Airline Passenger Prediction using RNN - LSTM

Prediction of number of passengers for an airline using LSTM

In this blog, we will build an LSTM regression model in TensorFlow to predict monthly airline passenger counts from the classic 1949-1960 dataset. Long Short-Term Memory (LSTM) networks keep context across long sequences through input, forget, and output gates, which makes them strong for time-series forecasting.

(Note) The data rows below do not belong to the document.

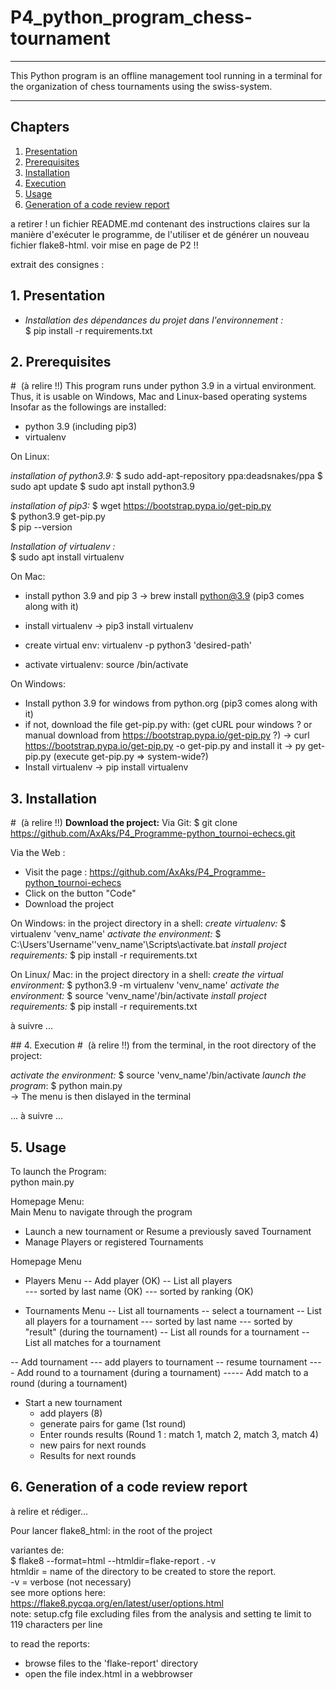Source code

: # P4_python_program_chess-tournament
***
This Python program is an offline management tool running in a terminal
for the organization of chess tournaments using the swiss-system.
***

## Chapters

1. [Presentation](#presentation)
2. [Prerequisites](#prerequisites)
3. [Installation](#installation)
4. [Execution](#execution)
5. [Usage](#usage)
6. [Generation of a code review report](#generation_of_a_code_review_report)

a retirer !
un fichier README.md contenant des instructions claires sur la manière 
d'exécuter le programme, de l'utiliser et de générer un nouveau fichier flake8-html.
voir mise en page de P2 !!


extrait des consignes :



## 1. Presentation <a name="presentation"></a>


- _Installation des dépendances du projet dans l'environnement :_  
$ pip install -r requirements.txt

## 2. Prerequisites <a name="prerequisites"></a>
  #  (à relire !!)
This program runs under python 3.9 in a virtual environment.
Thus, it is usable on Windows, Mac and Linux-based operating systems
Insofar as the followings are installed:
- python 3.9 (including pip3)
- virtualenv

On Linux: 

_installation of python3.9:_
$ sudo add-apt-repository ppa:deadsnakes/ppa
$ sudo apt update
$ sudo apt install python3.9


_installation of pip3:_
$ wget https://bootstrap.pypa.io/get-pip.py  
$ python3.9 get-pip.py  
$ pip --version  

_Installation of virtualenv :_  
$ sudo apt install virtualenv



On Mac: 
- install python 3.9 and pip 3
-> brew install python@3.9
  (pip3 comes along with it)
  
- install virtualenv
-> pip3 install virtualenv

- create virtual env:
virtualenv -p python3 'desired-path'

- activate virtualenv:
source <desired-path>/bin/activate


On Windows:
- Install python 3.9 for windows from python.org
  (pip3 comes along with it)
- if not, download the file get-pip.py with: 
  (get cURL pour windows ? or manual download from https://bootstrap.pypa.io/get-pip.py ?)
-> curl https://bootstrap.pypa.io/get-pip.py -o get-pip.py
and install it 
-> py get-pip.py (execute get-pip.py => system-wide?)
- Install virtualenv
-> pip install virtualenv

  
## 3. Installation <a name="installation"></a>
  #  (à relire !!)
__Download the project:__
Via Git:
$ git clone https://github.com/AxAks/P4_Programme-python_tournoi-echecs.git

Via the Web :
- Visit the page : https://github.com/AxAks/P4_Programme-python_tournoi-echecs  
- Click on the button "Code"
- Download the project


On Windows:
in the project directory in a shell:
_create virtualenv:_
$ virtualenv 'venv_name' 
_activate the environment:_
$ C:\Users\'Username'\'venv_name'\Scripts\activate.bat
_install project requirements:_ 
$ pip install -r requirements.txt


On Linux/ Mac:
in the project directory in a shell:
_create the virtual environment:_
$ python3.9 -m virtualenv 'venv_name'
_activate the environment:_
$ source 'venv_name'/bin/activate
_install project requirements:_ 
$ pip install -r requirements.txt

à suivre ...

## 4. Execution <a name="execution"></a>
  #  (à relire !!)
from the terminal, in the root directory of the project:

_activate the environment:_
$ source 'venv_name'/bin/activate
_launch the program_:
$ python main.py  
-> The menu is then dislayed in the terminal  

... à suivre ...

## 5. Usage <a name="usage"></a>

To launch the Program:   
python main.py

Homepage Menu:   
Main Menu to navigate through the program
- Launch a new tournament or Resume a previously saved Tournament
- Manage Players or registered Tournaments







Homepage Menu
- Players Menu
-- Add player (OK)
-- List all players  
--- sorted by last name (OK)
--- sorted by ranking (OK)
  
- Tournaments Menu
-- List all tournaments
-- select a tournament
-- List all players for a tournament
--- sorted by last name
--- sorted by "result" (during the tournament)
-- List all rounds for a tournament
-- List all matches for a tournament

-- Add tournament 
--- add players to tournament
-- resume tournament 
---- Add round to a tournament (during a tournament)
----- Add match to a round (during a tournament)


- Start a new tournament
  - add players (8)
  - generate pairs for game (1st round)
  - Enter rounds results (Round 1 : match 1, match 2, match 3, match 4)
  - new pairs for next rounds 
  - Results for next rounds

## 6. Generation of a code review report <a name="generation_of_a_code_review_report"></a>
à relire et rédiger...

Pour lancer  flake8_html:
in the root of the project 

variantes de:  
$ flake8 --format=html --htmldir=flake-report . -v  
htmldir = name of the directory to be created to store the report.  
-v = verbose (not necessary)  
see more options here:  
https://flake8.pycqa.org/en/latest/user/options.html  
note: setup.cfg file excluding files from the analysis 
and setting te limit to 119 characters per line  

to read the reports:  
- browse files to the 'flake-report' directory
- open the file index.html in a webbrowser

Diagram of the LSTM memory cell showing the forget gate, input gate, and output gate with their sigmoid and tanh activations

Dataset

This dataset provides monthly totals of a US airline passengers from 1949 to 1960. The dataset has 2 columns month and passengers. month contains the month of the year and passengers contains total number of passengers travelled on that particular month.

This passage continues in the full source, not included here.